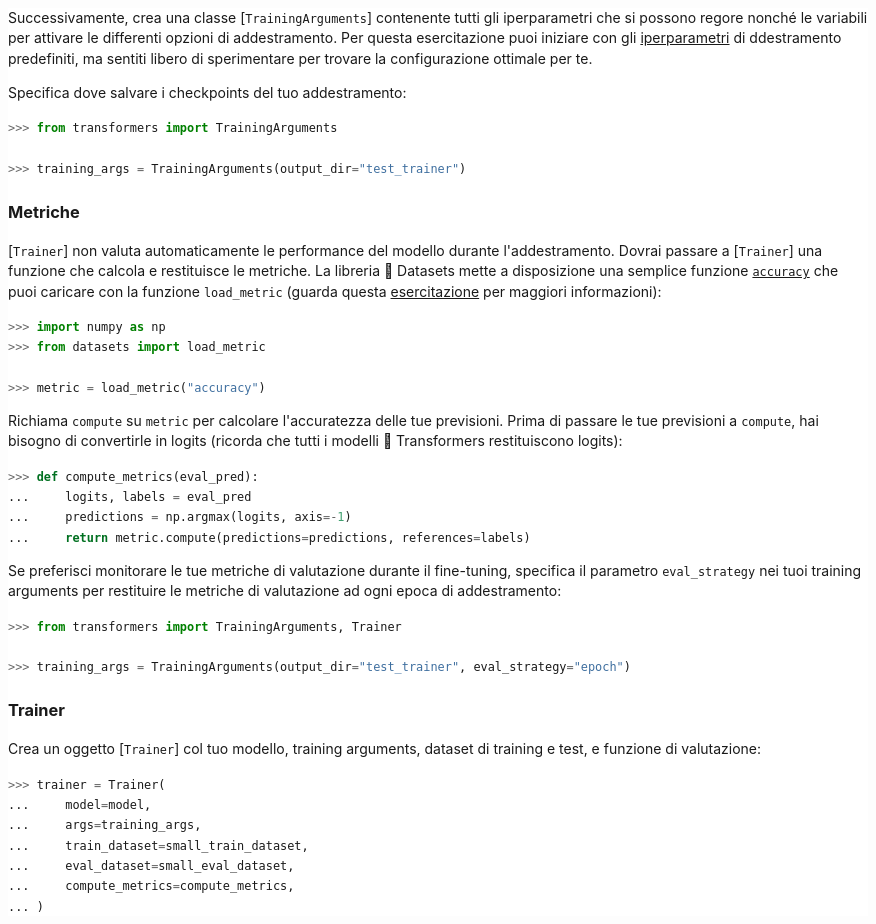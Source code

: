 Successivamente, crea una classe [`TrainingArguments`] contenente tutti gli iperparametri che si possono regore nonché le variabili per attivare le differenti opzioni di addestramento. Per questa esercitazione puoi iniziare con gli [iperparametri](https://huggingface.co/docs/transformers/main_classes/trainer#transformers.TrainingArguments) di ddestramento predefiniti, ma sentiti libero di sperimentare per trovare la configurazione ottimale per te.

Specifica dove salvare i checkpoints del tuo addestramento:

```py
>>> from transformers import TrainingArguments

>>> training_args = TrainingArguments(output_dir="test_trainer")
```

### Metriche

[`Trainer`] non valuta automaticamente le performance del modello durante l'addestramento. Dovrai passare a [`Trainer`] una funzione che calcola e restituisce le metriche. La libreria 🤗 Datasets mette a disposizione una semplice funzione [`accuracy`](https://huggingface.co/metrics/accuracy) che puoi caricare con la funzione `load_metric` (guarda questa [esercitazione](https://huggingface.co/docs/datasets/metrics) per maggiori informazioni):

```py
>>> import numpy as np
>>> from datasets import load_metric

>>> metric = load_metric("accuracy")
```

Richiama `compute` su `metric` per calcolare l'accuratezza delle tue previsioni. Prima di passare le tue previsioni a `compute`, hai bisogno di convertirle in logits (ricorda che tutti i modelli 🤗 Transformers restituiscono logits):

```py
>>> def compute_metrics(eval_pred):
...     logits, labels = eval_pred
...     predictions = np.argmax(logits, axis=-1)
...     return metric.compute(predictions=predictions, references=labels)
```

Se preferisci monitorare le tue metriche di valutazione durante il fine-tuning, specifica il parametro `eval_strategy` nei tuoi training arguments per restituire le metriche di valutazione ad ogni epoca di addestramento:

```py
>>> from transformers import TrainingArguments, Trainer

>>> training_args = TrainingArguments(output_dir="test_trainer", eval_strategy="epoch")
```

### Trainer

Crea un oggetto [`Trainer`] col tuo modello, training arguments, dataset di training e test, e funzione di valutazione:

```py
>>> trainer = Trainer(
...     model=model,
...     args=training_args,
...     train_dataset=small_train_dataset,
...     eval_dataset=small_eval_dataset,
...     compute_metrics=compute_metrics,
... )
```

◇ ◇ ◇ ◇ ◇

Restate the records above word for word. Skip every picture.

Source code

: Successivamente, crea una classe [`TrainingArguments`] contenente tutti gli iperparametri che si possono regore nonché le variabili per attivare le differenti opzioni di addestramento. Per questa esercitazione puoi iniziare con gli [iperparametri](https://huggingface.co/docs/transformers/main_classes/trainer#transformers.TrainingArguments) di ddestramento predefiniti, ma sentiti libero di sperimentare per trovare la configurazione ottimale per te.

Specifica dove salvare i checkpoints del tuo addestramento:

```py
>>> from transformers import TrainingArguments

>>> training_args = TrainingArguments(output_dir="test_trainer")
```

### Metriche

[`Trainer`] non valuta automaticamente le performance del modello durante l'addestramento. Dovrai passare a [`Trainer`] una funzione che calcola e restituisce le metriche. La libreria 🤗 Datasets mette a disposizione una semplice funzione [`accuracy`](https://huggingface.co/metrics/accuracy) che puoi caricare con la funzione `load_metric` (guarda questa [esercitazione](https://huggingface.co/docs/datasets/metrics) per maggiori informazioni):

```py
>>> import numpy as np
>>> from datasets import load_metric

>>> metric = load_metric("accuracy")
```

Richiama `compute` su `metric` per calcolare l'accuratezza delle tue previsioni. Prima di passare le tue previsioni a `compute`, hai bisogno di convertirle in logits (ricorda che tutti i modelli 🤗 Transformers restituiscono logits):

```py
>>> def compute_metrics(eval_pred):
...     logits, labels = eval_pred
...     predictions = np.argmax(logits, axis=-1)
...     return metric.compute(predictions=predictions, references=labels)
```

Se preferisci monitorare le tue metriche di valutazione durante il fine-tuning, specifica il parametro `eval_strategy` nei tuoi training arguments per restituire le metriche di valutazione ad ogni epoca di addestramento:

```py
>>> from transformers import TrainingArguments, Trainer

>>> training_args = TrainingArguments(output_dir="test_trainer", eval_strategy="epoch")
```

### Trainer

Crea un oggetto [`Trainer`] col tuo modello, training arguments, dataset di training e test, e funzione di valutazione:

```py
>>> trainer = Trainer(
...     model=model,
...     args=training_args,
...     train_dataset=small_train_dataset,
...     eval_dataset=small_eval_dataset,
...     compute_metrics=compute_metrics,
... )
```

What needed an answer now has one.